In lemon v. kurtzman (1971) the Court returned to the problem of church-related schools. Rhode Island subsidized public and private school teachers of secular subjects (not to exceed fifteen percent of their salaries); parochial school teachers agreed not to teach religion during the subsidy. The legislature had found that "the quality of education available in nonpublic elementary schools has been jeopardized [by] rapidly rising salaries." Pennsylvania reimbursed nonpublic schools for the salaries of teachers of "secular" subjects such as mathematics, physical science, physical education, and foreign languages. Church-related schools maintained accounts, subject to state audit, that segregated the costs of "secular educational service." Reimbursement for religiously oriented courses was prohibited.

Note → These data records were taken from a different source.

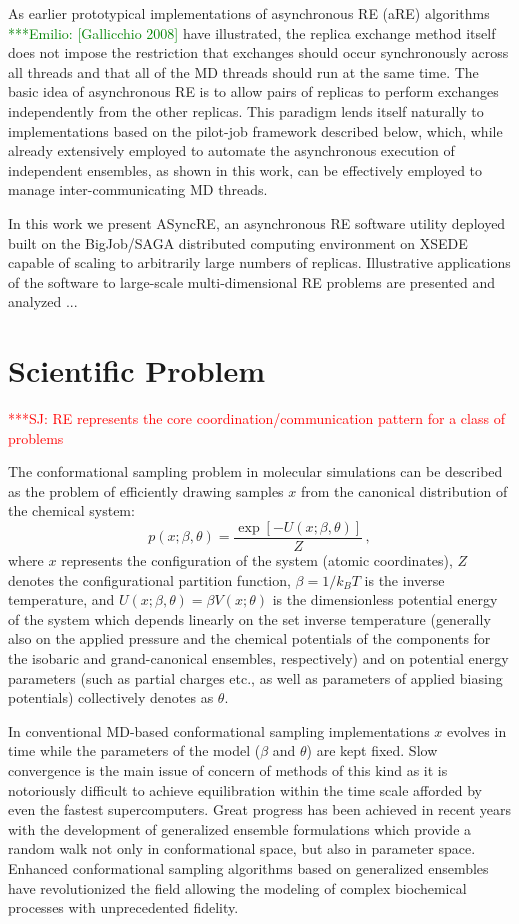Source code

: \documentclass{sig-alternate}
\newcommand{\jhanote}[1]{ {\textcolor{red} { ***SJ: #1 }}}
\newcommand{\egnote}[1]{ {\textcolor{green} { ***Emilio: #1 }}}
\newcommand{\jhanote}[1]{}
\begin{document}
As earlier prototypical implementations of asynchronous RE (aRE)
algorithms \egnote{[Gallicchio 2008]} have illustrated, the replica
exchange method itself does not impose the restriction that exchanges
should occur synchronously across all threads and that all of the MD
threads should run at the same time. The basic idea of asynchronous
RE is to allow pairs of replicas to perform exchanges independently
from the other replicas. This paradigm lends itself naturally to
implementations based on the pilot-job framework described below,
which, while already extensively employed to automate the asynchronous
execution of independent ensembles, as shown in this work, can be
effectively employed to manage inter-communicating MD threads.

In this work we present ASyncRE, an asynchronous RE software utility
deployed built on the BigJob/SAGA distributed computing environment on
XSEDE capable of scaling to arbitrarily large numbers of
replicas. Illustrative applications of the software to large-scale
multi-dimensional RE problems are presented and analyzed ...

\section{Scientific Problem}\label{sec:requirements}

\jhanote{RE represents the core coordination/communication pattern for
  a class of problems} 

The conformational sampling problem in molecular simulations can be
described as the problem of efficiently drawing samples $x$ from the
canonical distribution of the chemical system:
\begin{equation}
p(x;\beta,\theta) = \frac{\exp[-U(x;\beta,\theta)]}{Z} \, ,
\end{equation}
where $x$ represents the configuration of the system (atomic
coordinates), $Z$ denotes the configurational partition function,
$\beta=1/k_B T$ is the inverse temperature, and
$U(x;\beta,\theta)=\beta V(x;\theta)$ is the dimensionless potential
energy of the system which depends linearly on the set inverse temperature
(generally also on the applied pressure and the chemical potentials of
the components for the isobaric and grand-canonical ensembles,
respectively) and on potential energy parameters (such as partial
charges etc., as well as parameters of applied biasing potentials)
collectively denotes as $\theta$.

In conventional MD-based conformational sampling implementations $x$
evolves in time while the parameters of the model ($\beta$ and
$\theta$) are kept fixed. Slow convergence is the main issue of
concern of methods of this kind as it is notoriously difficult to
achieve equilibration within the time scale afforded by even the
fastest supercomputers. Great progress has been achieved in recent
years with the development of generalized ensemble formulations which
provide a random walk not only in conformational space,
but also in parameter space.  Enhanced conformational sampling
algorithms based on generalized ensembles have revolutionized the
field allowing the modeling of complex biochemical processes with
unprecedented fidelity.
\end{document}
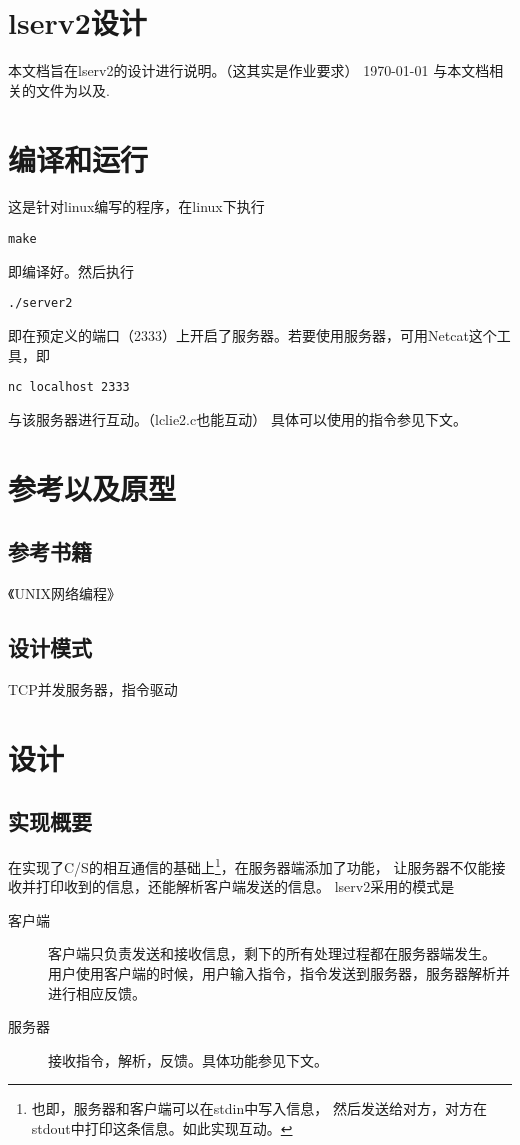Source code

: \documentclass[a4paper,12pt]{article}
\begin{document}
\begin{CJK}{UTF8}{gbsn}

\section*{lserv2设计}
	本文档旨在lserv2的设计进行说明。（这其实是作业要求）\newline
	\today \newline
	与本文档相关的文件为以及.

\section{编译和运行}
	这是针对linux编写的程序，在linux下执行
	\begin{verbatim}
make
	\end{verbatim}
	即编译好。然后执行
	\begin{verbatim}
./server2
	\end{verbatim}
	即在预定义的端口（2333）上开启了服务器。若要使用服务器，可用Netcat这个工具，即
	\begin{verbatim}
nc localhost 2333
	\end{verbatim}
	与该服务器进行互动。（lclie2.c也能互动）\newline
	具体可以使用的指令参见下文。

\section{参考以及原型}
	\subsection{参考书籍}
		《UNIX网络编程》
	\subsection{设计模式}
		TCP并发服务器，指令驱动

\newpage
\section{设计}
	\subsection{实现概要}
		在实现了C/S的相互通信的基础上\footnote{也即，服务器和客户端可以在stdin中写入信息，
		然后发送给对方，对方在stdout中打印这条信息。如此实现互动。}，在服务器端添加了功能，
		让服务器不仅能接收并打印收到的信息，还能解析客户端发送的信息。\newline
		lserv2采用的模式是
		\begin{description}
		\item[客户端] 客户端只负责发送和接收信息，剩下的所有处理过程都在服务器端发生。
		用户使用客户端的时候，用户输入指令，指令发送到服务器，服务器解析并进行相应反馈。
		\item[服务器] 接收指令，解析，反馈。具体功能参见下文。
		\end{description}

\end{CJK}
\end{document}
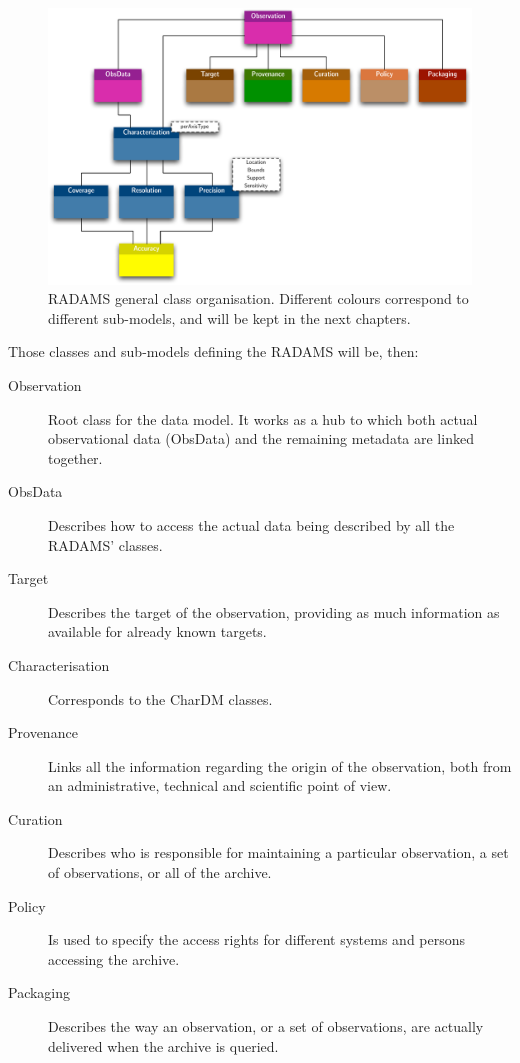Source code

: 		\begin{figure}[tbp]
			\begin{center}
			\includegraphics[width=\columnwidth]
				{fig/RADAMS_Complete}
			\caption[RADAMS general class organisation]{
				RADAMS general class organisation. Different colours
				correspond to different sub-models, and will be
				kept in the next chapters.
			}
			\label{RADAMSHLoverview}
			\end{center}
		\end{figure}
		
		Those classes and sub-models defining the RADAMS will be,
		then:
		
		\begin{description}
			\item[Observation] Root class for the data model. It
			works as a hub to which both actual observational data
			(ObsData) and the remaining metadata are linked
			together.
			
			\item[ObsData] Describes how to access the actual
			data being described by all the RADAMS' classes.
			
			\item[Target] Describes the target of the observation,
			providing as much information as available for
			already known targets.
			
			\item[Characterisation] Corresponds to the CharDM
			classes.
			
			\item[Provenance] Links all the information regarding
			the origin of the observation, both from an
			administrative, technical and scientific point of
			view.
			
			\item[Curation] Describes who is responsible for
			maintaining a particular observation, a set of
			observations, or all of the archive.
			
			\item[Policy] Is used to specify the access rights
			for different systems and persons accessing the
			archive.
			
			\item[Packaging] Describes the way an observation,
			or a set of observations, are actually delivered
			when the archive is queried.
		\end{description}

The Court held that both programs violated the establishment clause. It acknowledged a secular purpose, but reasoned that the states' efforts to avoid a primary effect that advanced religion produced "excessive entanglement between government and religion." In the Court's view, church-related elementary and secondary schools had as their mission the inculcation of religious doctrine, especially among "impressionable" primary school pupils. Continuing state evaluation of school records "to establish the cost of secular as distinguished from religious instruction," and the state "surveillance necessary to ensure that teachers play a strictly nonideological role" were "pregnant with dangers of excessive government direction of Church schools and hence of Churches." Although this "administrative" entanglement was fatal, both laws risked another sort of entanglement: their "divisive political potential" along religious lines, given the likely demand for continuing and ever increasing annual appropriations.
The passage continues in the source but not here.